By default, MPI functions automatically abort if they encounter an error, so you’ll only ever get a return value of MPI_SUCCESS
.
If you want to handle MPI errors yourself, you can call MPI_Errhandler_set(MPI_COMM_WORLD, MPI_ERRORS_RETURN)
; if you do this, you must check the return value of every MPI function and call MPI_Abort
if it is not equal to MPI_SUCCESS
.
For example, when initializing MPI, you might do the following:
if (MPI_Init(&argc,&argv) != MPI_SUCCESS) MPI_Abort(MPI_COMM_WORLD, 1);
Example 2#
Basic Infrastructure#
We will now do some work with the the example in examples/mpi/average, which does some simple math.
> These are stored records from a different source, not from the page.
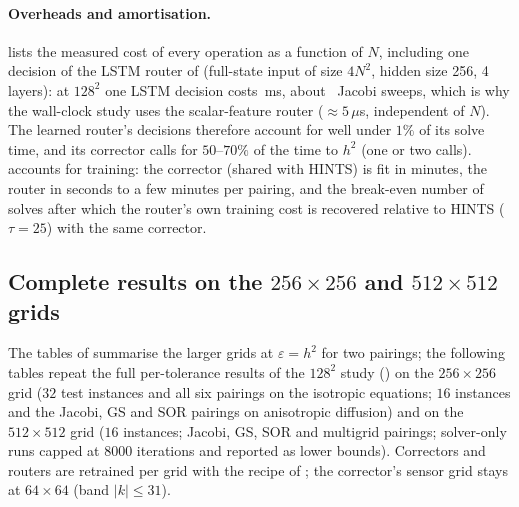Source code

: \paragraph{Overheads and amortisation.}  lists the measured cost of every operation as a function of $N$, including one decision of the LSTM router of  (full-state input of size $4N^2$, hidden size 256, 4 layers): at $128^2$ one LSTM decision costs \caLstmMs\,ms, about \caLstmOverJacobi\ Jacobi sweeps, which is why the wall-clock study uses the scalar-feature router ($\approx 5\,\mu$s, independent of $N$). The learned router's decisions therefore account for well under $1\%$ of its solve time, and its corrector calls for $50$--$70\%$ of the time to $h^2$ (one or two calls).  accounts for training: the corrector (shared with HINTS) is fit in minutes, the router in seconds to a few minutes per pairing, and the break-even number of solves after which the router's own training cost is recovered relative to HINTS ($\tau{=}25$) with the same corrector.

\begin{table}[H]
\color{red}
\centering
\caption{Measured single-thread cost of one operation as a function of the grid size (Poisson; median of repeated calls). Multigrid uses a direct solve below $64^2$ and is not listed there.}
\resizebox{\textwidth}{!}{\caoverheads}
\label{tab:ca_overheads}
\end{table}

\begin{table}[H]
\color{red}
\centering
\caption{Training-cost amortisation for the GS pairing: corrector training (data generation and least-squares fit, CPU), router training (oracle rollouts and two DAgger rounds), median wall-clock saved per solve at $\varepsilon = h^2$ relative to HINTS ($\tau{=}25$) and to the solver alone, and the number of solves after which the router's training cost is recovered relative to HINTS.}
\resizebox{\textwidth}{!}{\caamort}
\label{tab:ca_amort}
\end{table}

\subsection{Complete results on the $256\times256$ and $512\times512$ grids}
\label{sec:wallclock_large}

The tables of  summarise the larger grids at $\varepsilon = h^2$ for two pairings; the following tables repeat the full per-tolerance results of the $128^2$ study () on the $256\times 256$ grid ($32$ test instances and all six pairings on the isotropic equations; $16$ instances and the Jacobi, GS and SOR pairings on anisotropic diffusion) and on the $512\times 512$ grid ($16$ instances; Jacobi, GS, SOR and multigrid pairings; solver-only runs capped at $8000$ iterations and reported as lower bounds). Correctors and routers are retrained per grid with the recipe of ; the corrector's sensor grid stays at $64\times 64$ (band $|k|\le 31$).

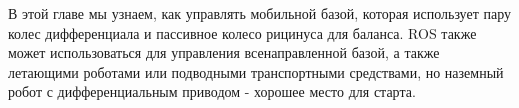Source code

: 

В этой главе мы узнаем, как управлять мобильной базой, которая использует пару колес дифференциала и пассивное колесо рицинуса для баланса. ROS также может использоваться для управления всенаправленной базой, а также летающими роботами или подводными транспортными средствами, но наземный робот с дифференциальным приводом - хорошее место для старта.


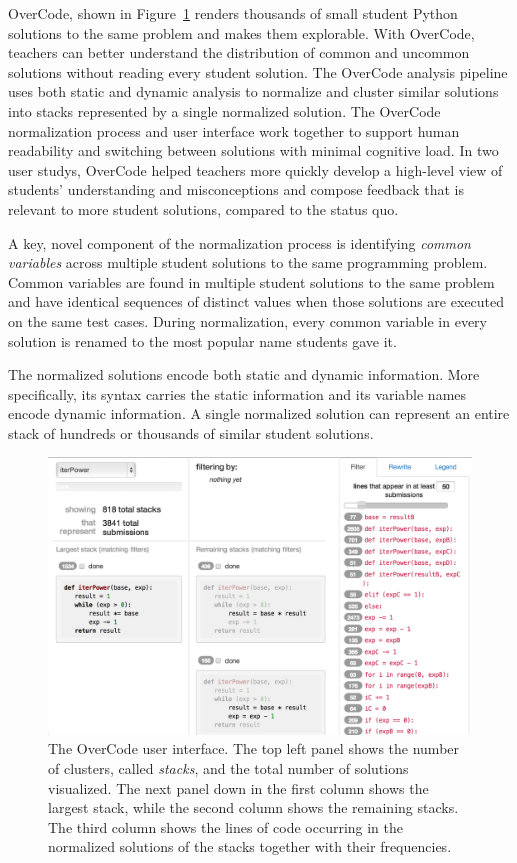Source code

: OverCode, shown in Figure~\ref{fig:fullovercodeinterface} renders thousands of small student Python solutions to the same problem and makes them explorable. With OverCode, teachers can better understand the distribution of common and uncommon solutions without reading every student solution. The OverCode analysis pipeline uses both static and dynamic analysis to normalize and cluster similar solutions into stacks represented by a single normalized solution. The OverCode normalization process and user interface work together to support human readability and switching between solutions with minimal cognitive load. In two user studys, OverCode helped teachers more quickly develop a high-level view of students' understanding and misconceptions and compose feedback that is relevant to more student solutions, compared to the status quo.

A key, novel component of the normalization process is identifying {\it common variables} across multiple student solutions to the same programming problem. Common variables are found in multiple student solutions to the same problem and have identical sequences of distinct values when those solutions are executed on the same test cases. During normalization, every common variable in every solution is renamed to the most popular name students gave it. 

The normalized solutions encode both static and dynamic information. More specifically, its syntax carries the static information and its variable names encode dynamic information. A single normalized solution can represent an entire stack of hundreds or thousands of similar student solutions.

\begin{figure}
\centering
\includegraphics[width=1.0\linewidth]{Body/figures/interfaceScreenShot.png}
\caption{The OverCode user interface. The top left panel shows the number of clusters, called {\it stacks}, and the total number of solutions visualized. The next panel down in the first column shows the largest stack, while the second column shows the remaining stacks. The third column shows the lines of code occurring in the normalized solutions of the stacks together with their frequencies.}
\label{fig:fullovercodeinterface}
\end{figure}


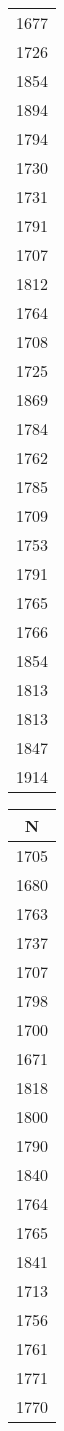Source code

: \begin{table}[H]
\begin{tabular}{|c|}
    1677\\
    1726\\
    1854\\
    1894\\
    1794\\
    1730\\
    1731\\
    1791\\
    1707\\
    1812\\
    1764\\
    1708\\
    1725\\
    1869\\
    1784\\
    1762\\
    1785\\
    1709\\
    1753\\
    1791\\
    1765\\
    1766\\
    1854\\
    1813\\
    1813\\
    1847\\
    1914\\
    \bottomrule
  \end{tabular}
  \begin{tabular}{|c|}
    \toprule
    {N}\\
    \midrule
    1705\\
    1680\\
    1763\\
    1737\\
    1707\\
    1798\\
    1700\\
    1671\\
    1818\\
    1800\\
    1790\\
    1840\\
    1764\\
    1765\\
    1841\\
    1713\\
    1756\\
    1761\\
    1771\\
    1770\\

\end{tabular}
\end{table}
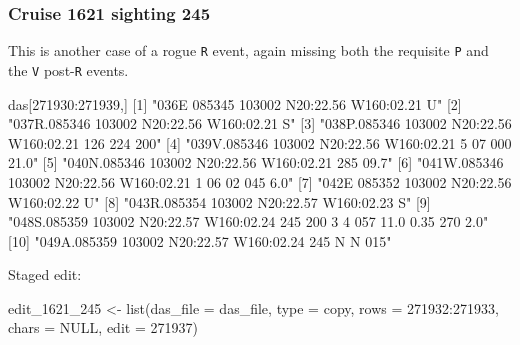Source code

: \documentclass[
]{book}
\newenvironment{Shaded}{\begin{snugshade}}{\end{snugshade}}
\newcommand{\AttributeTok}[1]{\textcolor[rgb]{0.77,0.63,0.00}{#1}}
\newcommand{\ConstantTok}[1]{\textcolor[rgb]{0.00,0.00,0.00}{#1}}
\newcommand{\DecValTok}[1]{\textcolor[rgb]{0.00,0.00,0.81}{#1}}
\newcommand{\FunctionTok}[1]{\textcolor[rgb]{0.00,0.00,0.00}{#1}}
\newcommand{\NormalTok}[1]{#1}
\newcommand{\OtherTok}[1]{\textcolor[rgb]{0.56,0.35,0.01}{#1}}
\newcommand{\SpecialCharTok}[1]{\textcolor[rgb]{0.00,0.00,0.00}{#1}}
\newcommand{\StringTok}[1]{\textcolor[rgb]{0.31,0.60,0.02}{#1}}
\begin{document}
\hypertarget{cruise-1621-sighting-245}{%
\subsubsection*{Cruise 1621 sighting 245}\label{cruise-1621-sighting-245}}

This is another case of a rogue \texttt{R} event, again missing both the requisite \texttt{P} and the \texttt{V} post-\texttt{R} events.

\begin{Shaded}
\begin{Highlighting}[]
\NormalTok{das[}\DecValTok{271930}\SpecialCharTok{:}\DecValTok{271939}\NormalTok{,] }
\NormalTok{ [}\DecValTok{1}\NormalTok{] }\StringTok{"036E 085345 103002 N20:22.56 W160:02.21    U"}                                        
\NormalTok{ [}\DecValTok{2}\NormalTok{] }\StringTok{"037R.085346 103002 N20:22.56 W160:02.21    S"}                                        
\NormalTok{ [}\DecValTok{3}\NormalTok{] }\StringTok{"038P.085346 103002 N20:22.56 W160:02.21  126  224  200"}                              
\NormalTok{ [}\DecValTok{4}\NormalTok{] }\StringTok{"039V.085346 103002 N20:22.56 W160:02.21    5   07  000      21.0"}                    
\NormalTok{ [}\DecValTok{5}\NormalTok{] }\StringTok{"040N.085346 103002 N20:22.56 W160:02.21  285 09.7"}                                   
\NormalTok{ [}\DecValTok{6}\NormalTok{] }\StringTok{"041W.085346 103002 N20:22.56 W160:02.21    1   06   02  045  6.0"}                    
\NormalTok{ [}\DecValTok{7}\NormalTok{] }\StringTok{"042E 085352 103002 N20:22.56 W160:02.22    U"}                                        
\NormalTok{ [}\DecValTok{8}\NormalTok{] }\StringTok{"043R.085354 103002 N20:22.57 W160:02.23    S"}                                        
\NormalTok{ [}\DecValTok{9}\NormalTok{] }\StringTok{"048S.085359 103002 N20:22.57 W160:02.24  245  200    3    4  057 11.0 0.35  270  2.0"}
\NormalTok{[}\DecValTok{10}\NormalTok{] }\StringTok{"049A.085359 103002 N20:22.57 W160:02.24  245         N    N  015"}                    
\end{Highlighting}
\end{Shaded}

Staged edit:

\begin{Shaded}
\begin{Highlighting}[]
\NormalTok{edit\_1621\_245 }\OtherTok{\textless{}{-}} 
  \FunctionTok{list}\NormalTok{(}\AttributeTok{das\_file =}\NormalTok{ das\_file, }
       \AttributeTok{type =} \StringTok{\textquotesingle{}copy\textquotesingle{}}\NormalTok{,}
       \AttributeTok{rows =} \DecValTok{271932}\SpecialCharTok{:}\DecValTok{271933}\NormalTok{,}
       \AttributeTok{chars =} \ConstantTok{NULL}\NormalTok{,}
       \AttributeTok{edit =} \DecValTok{271937}\NormalTok{)}
\end{Highlighting}
\end{Shaded}
\end{document}
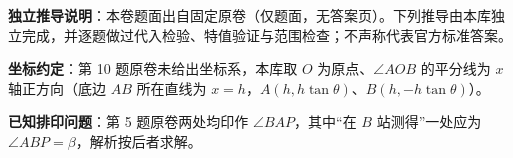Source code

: 

\begin{gktip}
\textbf{独立推导说明}：本卷题面出自固定原卷（仅题面，无答案页）。下列推导由本库独立完成，并逐题做过代入检验、特值验证与范围检查；不声称代表官方标准答案。

\textbf{坐标约定}：第 10 题原卷未给出坐标系，本库取 $O$ 为原点、$\angle AOB$ 的平分线为 $x$ 轴正方向（底边 $AB$ 所在直线为 $x=h$，$A(h,h\tan\theta)$、$B(h,-h\tan\theta)$）。

\textbf{已知排印问题}：第 5 题原卷两处均印作 $\angle BAP$，其中“在 $B$ 站测得”一处应为 $\angle ABP=\beta$，解析按后者求解。
\end{gktip}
Run the code now.
$ cd parallel-programming/examples/mpi/average
$ mkdir build
$ cd build
$ cmake -DCMAKE_C_COMPILER=mpicc -DCMAKE_CXX_COMPILER=mpicxx -DCMAKE_Fortran_COMPILER=mpifort ..
$ make
$ ./average
Average: 100000001.5
Let’s learn something about which parts of this code account for most of the run time.
MPI provides a timer, MPI_Wtime()
, which returns the current walltime.
We can use this function to determine how long each section of the code takes to run.
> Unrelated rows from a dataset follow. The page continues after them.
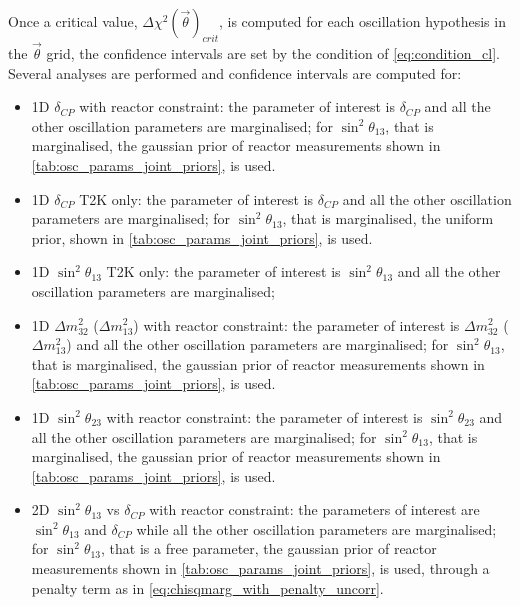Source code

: Once a critical value, $\Delta \chi^2 (\vec{\theta})_{crit}$,
is computed for each oscillation hypothesis in the $\vec{\theta}$ grid,
the confidence intervals are set by the condition of \cref{eq:condition_cl}. \\


Several analyses are performed and confidence intervals are computed for:
\begin{itemize}

\item 
1D $\delta_{CP}$ with reactor constraint: 
the parameter of interest is $\delta_{CP}$ and
all the other oscillation parameters are marginalised;
for $\sin^2 \theta_{13}$, that is marginalised,
the gaussian prior of reactor measurements shown in \cref{tab:osc_params_joint_priors}, is used. 

\item 
1D $\delta_{CP}$ T2K only: 
the parameter of interest is $\delta_{CP}$ and
all the other oscillation parameters are marginalised;
for $\sin^2 \theta_{13}$, that is marginalised, 
the uniform prior, shown in \cref{tab:osc_params_joint_priors}, is used. 

\item 
1D $\sin^2 \theta_{13}$ T2K only: 
the parameter of interest is $\sin^2 \theta_{13}$ and
all the other oscillation parameters are marginalised;

\item 
1D $\Delta m^2_{32}$ ($\Delta m^2_{13}$) with reactor constraint: 
the parameter of interest is $\Delta m^2_{32}$ ($\Delta m^2_{13}$) and
all the other oscillation parameters are marginalised;
for $\sin^2 \theta_{13}$, that is marginalised,
the gaussian prior of reactor measurements shown in \cref{tab:osc_params_joint_priors}, is used. 

\item 
1D $\sin^2 \theta_{23}$ with reactor constraint: 
the parameter of interest is $\sin^2 \theta_{23}$ and
all the other oscillation parameters are marginalised;
for $\sin^2 \theta_{13}$, that is marginalised,
the gaussian prior of reactor measurements shown in \cref{tab:osc_params_joint_priors}, is used. 

%

\item 
2D $\sin^2 \theta_{13}$ vs $\delta_{CP}$ with reactor constraint: 
the parameters of interest are $\sin^2 \theta_{13}$ and $\delta_{CP}$ while
all the other oscillation parameters are marginalised;
for $\sin^2 \theta_{13}$, that is a free parameter, 
the gaussian prior of reactor measurements shown in \cref{tab:osc_params_joint_priors}, 
is used, through a penalty term as in \cref{eq:chisqmarg_with_penalty_uncorr}.


\end{itemize}
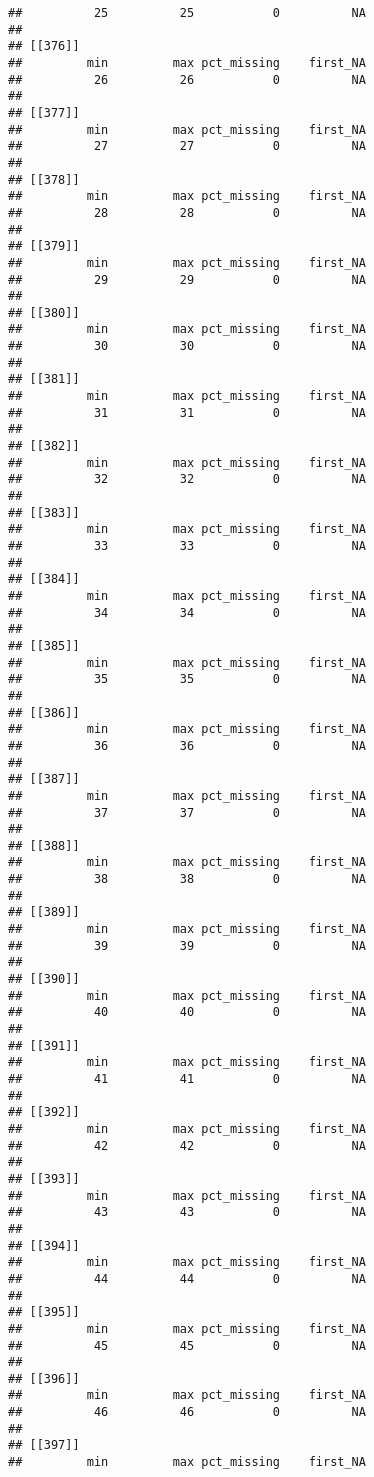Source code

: \documentclass[
]{article}
\begin{document}
\begin{verbatim}
##          25          25           0          NA 
## 
## [[376]]
##         min         max pct_missing    first_NA 
##          26          26           0          NA 
## 
## [[377]]
##         min         max pct_missing    first_NA 
##          27          27           0          NA 
## 
## [[378]]
##         min         max pct_missing    first_NA 
##          28          28           0          NA 
## 
## [[379]]
##         min         max pct_missing    first_NA 
##          29          29           0          NA 
## 
## [[380]]
##         min         max pct_missing    first_NA 
##          30          30           0          NA 
## 
## [[381]]
##         min         max pct_missing    first_NA 
##          31          31           0          NA 
## 
## [[382]]
##         min         max pct_missing    first_NA 
##          32          32           0          NA 
## 
## [[383]]
##         min         max pct_missing    first_NA 
##          33          33           0          NA 
## 
## [[384]]
##         min         max pct_missing    first_NA 
##          34          34           0          NA 
## 
## [[385]]
##         min         max pct_missing    first_NA 
##          35          35           0          NA 
## 
## [[386]]
##         min         max pct_missing    first_NA 
##          36          36           0          NA 
## 
## [[387]]
##         min         max pct_missing    first_NA 
##          37          37           0          NA 
## 
## [[388]]
##         min         max pct_missing    first_NA 
##          38          38           0          NA 
## 
## [[389]]
##         min         max pct_missing    first_NA 
##          39          39           0          NA 
## 
## [[390]]
##         min         max pct_missing    first_NA 
##          40          40           0          NA 
## 
## [[391]]
##         min         max pct_missing    first_NA 
##          41          41           0          NA 
## 
## [[392]]
##         min         max pct_missing    first_NA 
##          42          42           0          NA 
## 
## [[393]]
##         min         max pct_missing    first_NA 
##          43          43           0          NA 
## 
## [[394]]
##         min         max pct_missing    first_NA 
##          44          44           0          NA 
## 
## [[395]]
##         min         max pct_missing    first_NA 
##          45          45           0          NA 
## 
## [[396]]
##         min         max pct_missing    first_NA 
##          46          46           0          NA 
## 
## [[397]]
##         min         max pct_missing    first_NA 

\end{verbatim}
\end{document}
For example, to determine how much time is spent initializing array a
, do the following:
// Initialize a
double start_time = MPI_Wtime();
double *a = new double[N];
for (int i=0; i<N; i++) {
a[i] = 1.0;
}
double end_time = MPI_Wtime();
if (my_rank == 0 ) {
std::cout << "Initialize a time: " << end_time - start_time << std::endl;
}
As the above code indicates, we don’t really want every rank to print the timings, since that could look messy in the output. Instead, we have only rank 0 print this information. Of course, this requires that we add a few lines near the top of the code to initialize MPI and query the rank of each process:
// Initialize MPI
int world_size, my_rank;
MPI_Init(&argc, &argv);
MPI_Comm_size(MPI_COMM_WORLD, &world_size);
MPI_Comm_rank(MPI_COMM_WORLD, &my_rank);
Also determine and print the timings of each of the other sections of the code: the intialization of array b
, the addition of the two arrays, and the final averaging of the result.
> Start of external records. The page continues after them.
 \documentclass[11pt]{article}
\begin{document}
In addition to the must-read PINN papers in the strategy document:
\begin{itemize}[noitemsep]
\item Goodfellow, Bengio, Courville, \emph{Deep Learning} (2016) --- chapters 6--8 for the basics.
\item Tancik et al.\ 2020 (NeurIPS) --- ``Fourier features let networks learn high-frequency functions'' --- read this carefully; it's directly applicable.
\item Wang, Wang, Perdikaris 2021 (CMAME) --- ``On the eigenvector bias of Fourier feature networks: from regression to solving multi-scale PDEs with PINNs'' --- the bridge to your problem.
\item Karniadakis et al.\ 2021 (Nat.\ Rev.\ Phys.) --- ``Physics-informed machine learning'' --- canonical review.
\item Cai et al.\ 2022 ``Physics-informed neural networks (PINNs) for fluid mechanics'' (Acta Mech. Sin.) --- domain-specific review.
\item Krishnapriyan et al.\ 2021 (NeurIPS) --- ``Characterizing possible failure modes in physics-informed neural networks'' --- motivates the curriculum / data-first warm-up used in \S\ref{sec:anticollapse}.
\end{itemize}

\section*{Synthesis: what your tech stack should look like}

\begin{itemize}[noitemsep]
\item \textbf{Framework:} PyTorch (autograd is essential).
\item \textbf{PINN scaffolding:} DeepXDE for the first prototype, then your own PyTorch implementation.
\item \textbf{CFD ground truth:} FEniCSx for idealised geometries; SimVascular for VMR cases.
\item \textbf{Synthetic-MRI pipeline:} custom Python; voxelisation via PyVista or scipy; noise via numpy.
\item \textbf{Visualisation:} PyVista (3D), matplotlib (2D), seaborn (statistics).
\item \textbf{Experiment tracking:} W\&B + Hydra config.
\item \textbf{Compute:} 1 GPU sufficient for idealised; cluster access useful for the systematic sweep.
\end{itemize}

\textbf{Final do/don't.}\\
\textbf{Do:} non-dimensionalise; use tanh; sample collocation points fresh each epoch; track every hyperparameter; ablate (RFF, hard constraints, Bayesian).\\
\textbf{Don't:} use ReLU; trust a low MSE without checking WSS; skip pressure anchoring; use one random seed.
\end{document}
Your code should look something like this:
#include <iostream>
#include <mpi.h>
int main(int argc, char **argv) {
// Initialize MPI
int world_size, my_rank;
MPI_Init(&argc, &argv);
MPI_Comm_size(MPI_COMM_WORLD, &world_size);
MPI_Comm_rank(MPI_COMM_WORLD, &my_rank);
int N = 200000000;
// Initialize a
double start_time = MPI_Wtime();
double *a = new double[N];
for (int i=0; i<N; i++) {
a[i] = 1.0;
}
double end_time = MPI_Wtime();
if (my_rank == 0 ) {
std::cout << "Initialize a time: " << end_time - start_time << std::endl;
}
// Initialize b
start_time = MPI_Wtime();
double *b = new double[N];
for (int i=0; i<N; i++) {
b[i] = 1.0 + double(i);
}
end_time = MPI_Wtime();
if (my_rank == 0 ) {
std::cout << "Initialize b time: " << end_time - start_time << std::endl;
}
// Add the two arrays
start_time = MPI_Wtime();
for (int i=0; i<N; i++) {
a[i] = a[i] + b[i];
}
end_time = MPI_Wtime();
if (my_rank == 0 ) {
std::cout << "Add arrays time: " << end_time - start_time << std::endl;
}
// Average the result
start_time = MPI_Wtime();
double average = 0.0;
for (int i=0; i<N; i++) {
average += a[i] / double(N);
}
end_time = MPI_Wtime();
if (my_rank == 0 ) {
std::cout << "Average result time: " << end_time - start_time << std::endl;
}
std::cout.precision(12);
if (my_rank == 0 ) {
std::cout << "Average: " << average << std::endl;
}
delete [] a;
delete [] b;
MPI_Finalize();
return 0;
}
Now compile and run the code again:
$ make
$ ./average
Initialize a time: 0.544075
Initialize b time: 0.624939
Add arrays time: 0.258915
Average result time: 0.266418
Average: 100000001.5
Point-to-Point Communication#
You can try running this on multiple ranks now:
$ mpiexec -n 4 ./average
Initialize a time: 0.640894
Initialize b time: 0.893775
Add arrays time: 1.38309
Average result time: 0.330192
Average: 100000001.5
Running on multiple ranks doesn’t help with the timings, because each rank is duplicating all of the same work.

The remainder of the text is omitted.